That's sooo meta... phorically challenged

Because sportswriters are never going to give bad metaphors the red card (see!?), one NY writer/serial philanthropist/over-satisfier-of-women is celebrating America's most self-indulgent scribes with a Tumblr that captures their deft analogies, similes, and other -ies: Sports Is Like. Because further explaining something you could easily read for yourself would be ridiculous, sit back and enjoy a smattering of the satire:

“Oh, there were some morsels Tuesday at media day. Scraps, if you will.”:

I will, as long as I know there aren’t any morsels. I would much rather have morsels than scraps, but if scraps are all there are, then I guess I’ll have to do without morsels. I don’t know. You tell me?
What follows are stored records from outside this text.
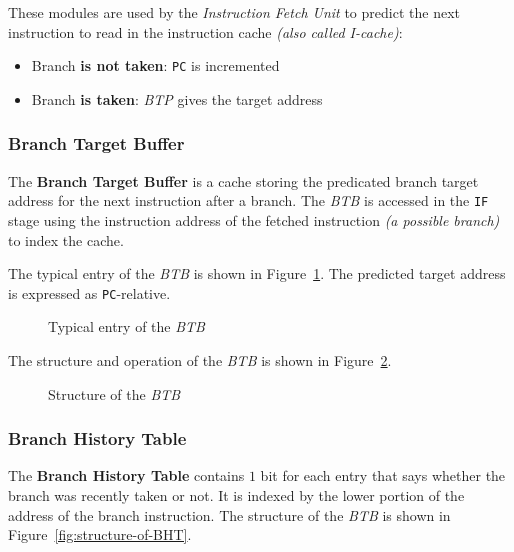 \documentclass[english]{article}
\begin{document}
These modules are used by the \textit{Instruction Fetch Unit} to predict the next instruction to read in the instruction cache \textit{(also called I-cache)}:

\begin{itemize}
  \item Branch \textbf{is not taken}: \texttt{PC} is incremented
  \item Branch \textbf{is taken}: \textit{BTP} gives the target address
\end{itemize}

\subsubsection{Branch Target Buffer}

The \textbf{Branch Target Buffer} is a cache storing the predicated branch target address for the next instruction after a branch.
The \textit{BTB} is accessed in the \texttt{IF} stage using the instruction address of the fetched instruction \textit{(a possible branch)} to index the cache.

The typical entry of the \textit{BTB} is shown in Figure~\ref{fig:typical-entry-BTB}.
The predicted target address is expressed as \texttt{PC}-relative.

\begin{figure}[htbp]
  \bigskip
  \centering
  \caption{Typical entry of the \textit{BTB}}
  \label{fig:typical-entry-BTB}
  \bigskip
\end{figure}

The structure and operation of the \textit{BTB} is shown in Figure~\ref{fig:structure-of-BTB}.

\begin{figure}[htbp]
  \bigskip
  \centering
  \caption{Structure of the \textit{BTB}}
  \label{fig:structure-of-BTB}
  \bigskip
\end{figure}

\subsubsection{Branch History Table}

The \textbf{Branch History Table} contains \(1\) bit for each entry that says whether the branch was recently taken or not.
It is indexed by the lower portion of the address of the branch instruction.
The structure of the \textit{BTB} is shown in Figure~\ref{fig:structure-of-BHT}.
\end{document}
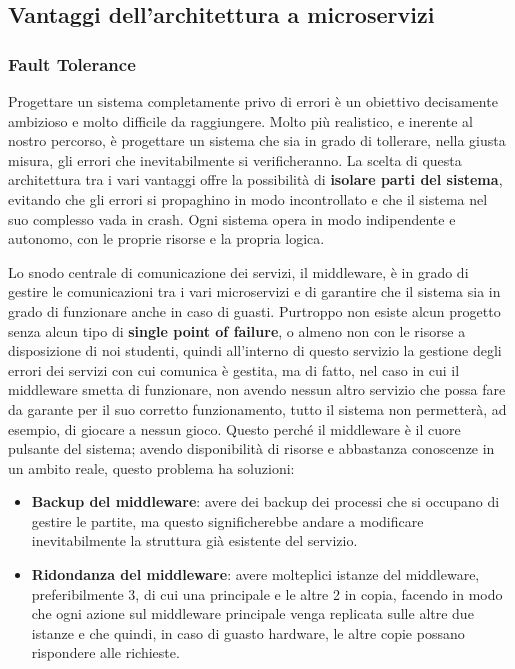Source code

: 
\subsection{Vantaggi dell'architettura a microservizi}

\subsubsection{Fault Tolerance}

Progettare un sistema completamente privo di errori è un obiettivo decisamente ambizioso e molto difficile da raggiungere. 
Molto più realistico, e inerente al nostro percorso, è progettare un sistema che sia in grado di tollerare, nella giusta misura, gli errori che inevitabilmente si verificheranno. 
La scelta di questa architettura tra i vari vantaggi offre la possibilità di \textbf{isolare parti del sistema}, evitando che gli errori si propaghino in modo incontrollato e che il sistema nel suo complesso vada in crash. 
Ogni sistema opera in modo indipendente e autonomo, con le proprie risorse e la propria logica.

Lo snodo centrale di comunicazione dei servizi, il middleware, è in grado di gestire le comunicazioni tra i vari microservizi e di garantire che il sistema sia in grado di funzionare anche in caso di guasti.
Purtroppo non esiste alcun progetto senza alcun tipo di \textbf{single point of failure}, o almeno non con le risorse a disposizione di noi studenti, quindi all'interno di questo servizio la 
gestione degli errori dei servizi con cui comunica è gestita, ma di fatto, nel caso in cui il middleware smetta di funzionare, non avendo nessun altro servizio che possa fare da garante 
per il suo corretto funzionamento, tutto il sistema non permetterà, ad esempio, di giocare a nessun gioco.
Questo perché il middleware è il cuore pulsante del sistema; avendo disponibilità di risorse e abbastanza conoscenze in un ambito reale, questo problema ha soluzioni: 
\begin{itemize}
    \item \textbf{Backup del middleware}: avere dei backup dei processi che si occupano di gestire le partite, ma questo significherebbe andare a modificare inevitabilmente 
    la struttura già esistente del servizio.
    \item \textbf{Ridondanza del middleware}: avere molteplici istanze del middleware, preferibilmente 3, di cui una principale e le altre 2 in copia, facendo in modo che
    ogni azione sul middleware principale venga replicata sulle altre due istanze e che quindi, in caso di guasto hardware, le altre copie possano rispondere alle richieste.
\end{itemize}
"But [Tayshaun] Prince doesn’t sound angry at his teammates or coach, or bitter about any of it. He is like a math prodigy who is waiting for the rest of the class to catch up.": Don’t math prodigies spend most of their time waiting for the rest of the class to stop beating the sh*t out of them for being math prodigies?

"Rice is a 5-foot-8, 212-pound missile in the fog. Once he locates daylight, Rice is like tackling a bowl of soup, without the bowl.":

He seems to seep into the ground, where his rich broth nourishes such an abundance of plants that their leaves obscure the offensive backfield, much like a fog, from which his chunky bits (mostly steak, sausage, chicken, and chickarina meatballs) emerge like missiles, except it’s just one missile, because Ray Rice can only be in one place at a time, unless he’s soup, in which case there’s no bowl that can possibly hope to contain him.